【速報】オークションレコード更新されました!

◆4位にランクインした作品とは?

5月18日にNYで開催されたオークションにて出品された、ジャクソンポロック「Number 7A, 1948」
1億8120万ドル(約286億円)を叩き出し、オークションレコードを更新しました。

10分間に及ぶ白熱の入札戦の末に電話入札の方が落札したこの記録は、
ポロック作品史上最高額な上にオークションレコード4位を記録しました。

その背景には、作品の素晴らしさはもちろん、
来歴・規模ともに際立つ重要作でS.I.ニューハウス氏の個人コレクションからなるセールでした。
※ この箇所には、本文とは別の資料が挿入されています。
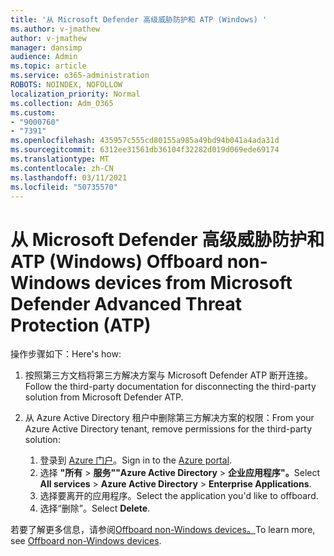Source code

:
 ```yaml
---
title: '从 Microsoft Defender 高级威胁防护和 ATP (Windows) '
ms.author: v-jmathew
author: v-jmathew
manager: dansimp
audience: Admin
ms.topic: article
ms.service: o365-administration
ROBOTS: NOINDEX, NOFOLLOW
localization_priority: Normal
ms.collection: Adm_O365
ms.custom:
- "9000760"
- "7391"
ms.openlocfilehash: 435957c555cd80155a985a49bd94b041a4ada31d
ms.sourcegitcommit: 6312ee31561db36104f32282d019d069ede69174
ms.translationtype: MT
ms.contentlocale: zh-CN
ms.lasthandoff: 03/11/2021
ms.locfileid: "50735570"
---
```

# <a name="offboard-non-windows-devices-from-microsoft-defender-advanced-threat-protection-atp"></a><span data-ttu-id="ee41d-102">从 Microsoft Defender 高级威胁防护和 ATP (Windows) </span><span class="sxs-lookup"><span data-stu-id="ee41d-102">Offboard non-Windows devices from Microsoft Defender Advanced Threat Protection (ATP)</span></span>

<span data-ttu-id="ee41d-103">操作步骤如下：</span><span class="sxs-lookup"><span data-stu-id="ee41d-103">Here's how:</span></span>

1. <span data-ttu-id="ee41d-104">按照第三方文档将第三方解决方案与 Microsoft Defender ATP 断开连接。</span><span class="sxs-lookup"><span data-stu-id="ee41d-104">Follow the third-party documentation for disconnecting the third-party solution from Microsoft Defender ATP.</span></span>
2. <span data-ttu-id="ee41d-105">从 Azure Active Directory 租户中删除第三方解决方案的权限：</span><span class="sxs-lookup"><span data-stu-id="ee41d-105">From your Azure Active Directory tenant, remove permissions for the third-party solution:</span></span>

    1. <span data-ttu-id="ee41d-106">登录到 [Azure 门户](https://go.microsoft.com/fwlink/?linkid=2125612)。</span><span class="sxs-lookup"><span data-stu-id="ee41d-106">Sign in to the [Azure portal](https://go.microsoft.com/fwlink/?linkid=2125612).</span></span>
    1. <span data-ttu-id="ee41d-107">选择 **"所有**  >  **服务""Azure Active Directory**  >  **企业应用程序"。**</span><span class="sxs-lookup"><span data-stu-id="ee41d-107">Select **All services** > **Azure Active Directory** > **Enterprise Applications**.</span></span>
    1. <span data-ttu-id="ee41d-108">选择要离开的应用程序。</span><span class="sxs-lookup"><span data-stu-id="ee41d-108">Select the application you'd like to offboard.</span></span>
    1. <span data-ttu-id="ee41d-109">选择“删除”。</span><span class="sxs-lookup"><span data-stu-id="ee41d-109">Select **Delete**.</span></span>

<span data-ttu-id="ee41d-110">若要了解更多信息，请参阅[Offboard non-Windows devices。](https://go.microsoft.com/fwlink/?linkid=2143630)</span><span class="sxs-lookup"><span data-stu-id="ee41d-110">To learn more, see [Offboard non-Windows devices](https://go.microsoft.com/fwlink/?linkid=2143630).</span></span>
S・I・ニューハウス(S. I. Newhouse)氏は、アメリカの巨大メディア企業「アドバンス・パブリケーションズ」の会長で、
『ヴォーグ』や『ニューヨーカー』などを傘下に持つコンデナスト社の最高責任者でした。
そして世界有数のアートコレクターのひとりでも知られていました

ジャクソンポロックの他にも、パブロ・ピカソ、マーク・ロスコ、アンディ・ウォーホルなど
ステータスよりも「作品の質と歴史的意義」に重きを置いて長年コレクションを拡充してきましたが、2017年に死去。

遺族は美術アドバイザーでありオークション主催者であるトビアス・マイヤーの助言のもと、
作品を一括放出せず市場の状況を見極めながら順次売却する分割戦略をとり、今回の結果となりました。


◆ジャクソン・ポロックとはどんな作家?

〈アクション・ペインティング〉という技法を生み出した20世紀のアメリカの画家、ジャクソン・ポロック(1912-1956)。
抽象表現主義(ニューヨーク派)の代表的な画家であり、我々が扱いたい作家の1人でもあります。

そんなポロックは、ピカソより後に生まれ、ピカソより早くに亡くなります。
彼が画家を目指す頃には、すでにピカソが多くの技法を世に生み出し、画家の王として君臨していました。
ピカソの後に生まれたポロックは世界中の人を驚かす、『自分にしか描けないもの』を生み出すのにもがき苦しみ、
彼の短い激動の人生の中で遂に、〈アクション・ペインティング〉を生み出します。



その中でアートコレクターの大富豪ペギー・グッゲンハイムと出会い、彼女の画廊と契約したこともあり一気に注目の的となります。
しかしアメリカを代表する画家と呼ばれるようになったプレッシャーに自分を追い込んだ結果、
アルコール中毒の上、交通事故で44歳という若さで亡くなります。

アクションペインティングを生み出し描き始めたのが1947年頃からであり、
44歳という短い人生のなかでたった数年だった為、作品数も限られており、
より需要が高まっている点も今回の記録を作った理由
として挙げられます。



◆「プラダを着た悪魔2」へ繋がる余談です。

現在大ヒット放映中の「プラダを着た悪魔2」、皆様もうご覧になられましたでしょうか。

全世界興行収入は4億ドル(約600億円)を突破し、日本国内でも公開から約2週間で興行収入30億円、
動員200万人を超える特大ヒットを記録しています。

私たちも見に行ってきましたが、内容がなんと今回のポロック作品を所有していた、
S・I・ニューハウス(S. I. Newhouse)氏の背景が重なっており、タイムリーに感じた映画でした。

ネタバレとなるので、ここではあまりお話しできませんが。。。
ファッションとアートも同時に楽しめる、タイムリーな映画なのでぜひ観に行ってみてください。